9. Glucose-6-phosphate dehydrogenase deficiency:Dabrafenib contains a sulfonamide moiety, which has a potential risk of hemolytic anemia in patients with glucose-6-phosphate dehydrogenase (G6PD) deficiency. Monitor patients with G6PD deficiency for signs of hemolytic anemia while taking dabrafenib.
10. Hemolymphohistiocytosis: Hemolymphohistiocytosis (HLH) has been observed in the post-marketing setting when dabrafenib was administered with trametinib. If HLH is suspected, interrupt treatment. If HLH is confirmed, discontinue treatment and initiate appropriate management of HLH.

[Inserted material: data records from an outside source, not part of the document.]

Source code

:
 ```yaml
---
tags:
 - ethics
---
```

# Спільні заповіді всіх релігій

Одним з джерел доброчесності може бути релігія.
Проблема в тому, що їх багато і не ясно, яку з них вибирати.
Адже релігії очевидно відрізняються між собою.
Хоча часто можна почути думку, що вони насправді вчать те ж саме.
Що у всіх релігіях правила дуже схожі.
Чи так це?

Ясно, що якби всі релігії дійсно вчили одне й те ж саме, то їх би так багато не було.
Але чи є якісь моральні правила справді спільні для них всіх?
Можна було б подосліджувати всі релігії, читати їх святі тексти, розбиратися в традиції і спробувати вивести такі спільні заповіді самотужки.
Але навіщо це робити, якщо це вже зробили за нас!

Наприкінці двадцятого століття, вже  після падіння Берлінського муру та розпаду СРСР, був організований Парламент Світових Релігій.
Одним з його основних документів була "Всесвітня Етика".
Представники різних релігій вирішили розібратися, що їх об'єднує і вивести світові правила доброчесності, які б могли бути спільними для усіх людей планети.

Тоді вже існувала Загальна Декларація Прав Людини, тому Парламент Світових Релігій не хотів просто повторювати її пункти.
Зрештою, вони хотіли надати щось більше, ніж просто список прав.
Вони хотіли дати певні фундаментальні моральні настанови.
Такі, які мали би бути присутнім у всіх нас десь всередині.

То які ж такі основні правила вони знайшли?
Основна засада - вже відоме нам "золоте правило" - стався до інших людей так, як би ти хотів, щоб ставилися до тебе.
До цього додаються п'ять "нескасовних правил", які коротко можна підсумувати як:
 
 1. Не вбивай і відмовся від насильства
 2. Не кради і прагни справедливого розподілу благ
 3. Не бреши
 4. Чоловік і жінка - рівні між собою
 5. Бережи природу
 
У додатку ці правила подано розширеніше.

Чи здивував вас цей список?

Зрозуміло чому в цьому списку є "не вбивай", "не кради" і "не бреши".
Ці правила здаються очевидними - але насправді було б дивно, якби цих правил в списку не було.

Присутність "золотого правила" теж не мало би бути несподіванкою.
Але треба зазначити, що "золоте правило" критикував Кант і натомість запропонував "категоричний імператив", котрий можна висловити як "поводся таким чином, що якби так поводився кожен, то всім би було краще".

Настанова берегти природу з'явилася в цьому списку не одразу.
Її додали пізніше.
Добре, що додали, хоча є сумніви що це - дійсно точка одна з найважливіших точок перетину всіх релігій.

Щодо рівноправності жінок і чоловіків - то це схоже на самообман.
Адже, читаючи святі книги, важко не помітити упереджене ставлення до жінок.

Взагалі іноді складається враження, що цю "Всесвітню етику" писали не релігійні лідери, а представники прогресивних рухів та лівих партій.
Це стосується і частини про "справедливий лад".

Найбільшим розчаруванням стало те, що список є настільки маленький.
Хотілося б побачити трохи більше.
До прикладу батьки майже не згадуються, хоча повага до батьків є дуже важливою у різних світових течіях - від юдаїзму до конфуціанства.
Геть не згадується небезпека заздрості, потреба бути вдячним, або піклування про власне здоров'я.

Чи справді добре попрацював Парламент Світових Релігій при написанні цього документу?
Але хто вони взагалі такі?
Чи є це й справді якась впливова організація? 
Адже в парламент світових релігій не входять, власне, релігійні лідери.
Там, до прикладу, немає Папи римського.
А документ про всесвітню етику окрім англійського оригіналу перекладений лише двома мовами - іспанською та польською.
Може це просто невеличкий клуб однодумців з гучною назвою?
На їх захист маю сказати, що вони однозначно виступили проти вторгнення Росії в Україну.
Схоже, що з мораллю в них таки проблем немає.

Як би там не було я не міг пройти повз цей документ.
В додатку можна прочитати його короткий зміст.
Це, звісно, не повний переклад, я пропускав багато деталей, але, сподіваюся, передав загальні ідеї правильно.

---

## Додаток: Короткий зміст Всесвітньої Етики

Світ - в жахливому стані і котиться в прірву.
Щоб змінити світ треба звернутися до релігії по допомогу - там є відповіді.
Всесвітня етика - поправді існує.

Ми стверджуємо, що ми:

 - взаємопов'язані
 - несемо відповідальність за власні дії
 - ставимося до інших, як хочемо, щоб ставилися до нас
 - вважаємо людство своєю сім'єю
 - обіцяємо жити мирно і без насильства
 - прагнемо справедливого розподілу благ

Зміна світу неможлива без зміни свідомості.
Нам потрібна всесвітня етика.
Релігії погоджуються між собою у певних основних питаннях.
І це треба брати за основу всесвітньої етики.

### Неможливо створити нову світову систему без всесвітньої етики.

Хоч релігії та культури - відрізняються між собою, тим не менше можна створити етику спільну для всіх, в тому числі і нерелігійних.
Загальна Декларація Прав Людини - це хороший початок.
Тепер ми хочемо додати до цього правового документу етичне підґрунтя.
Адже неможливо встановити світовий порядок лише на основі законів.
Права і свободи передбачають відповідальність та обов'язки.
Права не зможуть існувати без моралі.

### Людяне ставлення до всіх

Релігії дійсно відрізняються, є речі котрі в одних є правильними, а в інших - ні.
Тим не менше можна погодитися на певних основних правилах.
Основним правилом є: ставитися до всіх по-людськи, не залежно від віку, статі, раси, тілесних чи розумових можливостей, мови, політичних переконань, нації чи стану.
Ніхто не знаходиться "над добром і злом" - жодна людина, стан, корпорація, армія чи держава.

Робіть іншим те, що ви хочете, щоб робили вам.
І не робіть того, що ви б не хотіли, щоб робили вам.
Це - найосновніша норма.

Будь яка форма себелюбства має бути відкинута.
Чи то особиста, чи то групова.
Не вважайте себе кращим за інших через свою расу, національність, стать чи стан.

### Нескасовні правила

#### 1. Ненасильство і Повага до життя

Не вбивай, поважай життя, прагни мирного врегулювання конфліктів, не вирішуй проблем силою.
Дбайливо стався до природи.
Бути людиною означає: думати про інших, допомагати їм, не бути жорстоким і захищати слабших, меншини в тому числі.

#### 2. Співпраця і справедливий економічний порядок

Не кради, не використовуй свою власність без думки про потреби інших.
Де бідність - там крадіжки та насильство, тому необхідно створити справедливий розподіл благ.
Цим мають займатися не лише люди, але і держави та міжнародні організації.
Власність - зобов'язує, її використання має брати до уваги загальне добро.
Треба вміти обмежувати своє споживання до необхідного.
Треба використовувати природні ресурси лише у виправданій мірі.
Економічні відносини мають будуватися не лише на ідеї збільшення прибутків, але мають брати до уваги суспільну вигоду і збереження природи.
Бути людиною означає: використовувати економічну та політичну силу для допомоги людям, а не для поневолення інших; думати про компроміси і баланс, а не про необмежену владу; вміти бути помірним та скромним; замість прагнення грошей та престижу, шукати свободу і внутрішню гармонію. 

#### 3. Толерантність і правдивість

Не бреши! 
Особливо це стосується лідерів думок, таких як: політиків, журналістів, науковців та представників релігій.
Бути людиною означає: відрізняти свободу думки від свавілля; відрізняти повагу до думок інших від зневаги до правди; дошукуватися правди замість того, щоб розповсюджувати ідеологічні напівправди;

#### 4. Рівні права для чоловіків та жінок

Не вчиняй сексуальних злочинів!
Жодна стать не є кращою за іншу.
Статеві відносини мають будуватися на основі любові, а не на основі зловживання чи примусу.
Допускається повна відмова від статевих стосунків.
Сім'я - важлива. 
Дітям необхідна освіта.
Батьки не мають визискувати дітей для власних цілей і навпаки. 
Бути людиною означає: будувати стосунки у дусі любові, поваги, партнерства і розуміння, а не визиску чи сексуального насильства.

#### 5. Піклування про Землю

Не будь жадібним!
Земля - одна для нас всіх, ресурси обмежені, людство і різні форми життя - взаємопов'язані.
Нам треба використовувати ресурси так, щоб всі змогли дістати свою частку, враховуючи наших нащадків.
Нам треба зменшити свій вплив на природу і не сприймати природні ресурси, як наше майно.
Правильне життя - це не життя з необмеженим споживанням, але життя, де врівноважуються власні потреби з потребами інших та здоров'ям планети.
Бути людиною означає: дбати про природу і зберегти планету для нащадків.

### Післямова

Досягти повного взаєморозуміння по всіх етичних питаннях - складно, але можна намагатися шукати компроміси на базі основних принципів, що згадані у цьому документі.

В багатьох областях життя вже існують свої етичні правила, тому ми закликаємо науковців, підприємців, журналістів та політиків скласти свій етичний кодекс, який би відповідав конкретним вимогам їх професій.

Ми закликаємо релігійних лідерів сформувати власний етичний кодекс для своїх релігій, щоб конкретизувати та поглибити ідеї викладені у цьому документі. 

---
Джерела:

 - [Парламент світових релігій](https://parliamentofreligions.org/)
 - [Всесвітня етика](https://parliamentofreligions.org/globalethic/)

11. Embryo-Fetotoxicity: Based on the results of animal studies and its mechanism of action, dabrafenib can cause harm to the fetus when administered to pregnant women. The teratogenicity and embryotoxicity of dabrafenib in rats was three times greater than human exposure at recommended clinical doses for adults. Inform pregnant women of potential risks to the fetus. Advise female patients of childbearing potential to use effective non-hormonal contraceptives during treatment and for 2 weeks after the last dose because dabrafenib renders hormonal contraceptives ineffective.
[ 免责声明 ] 本页面内容来自公开渠道(如FDA官网、Drugs官网、原研药厂官网等),仅供持有医疗专业资质的人员用于医学药学研究参考,不构成任何治疗建议或药品推荐。所涉药品可能未在中国大陆获批上市,不适用于中国境内销售和使用。如需治疗,请咨询正规医疗机构。本站不提供药品销售或代购服务。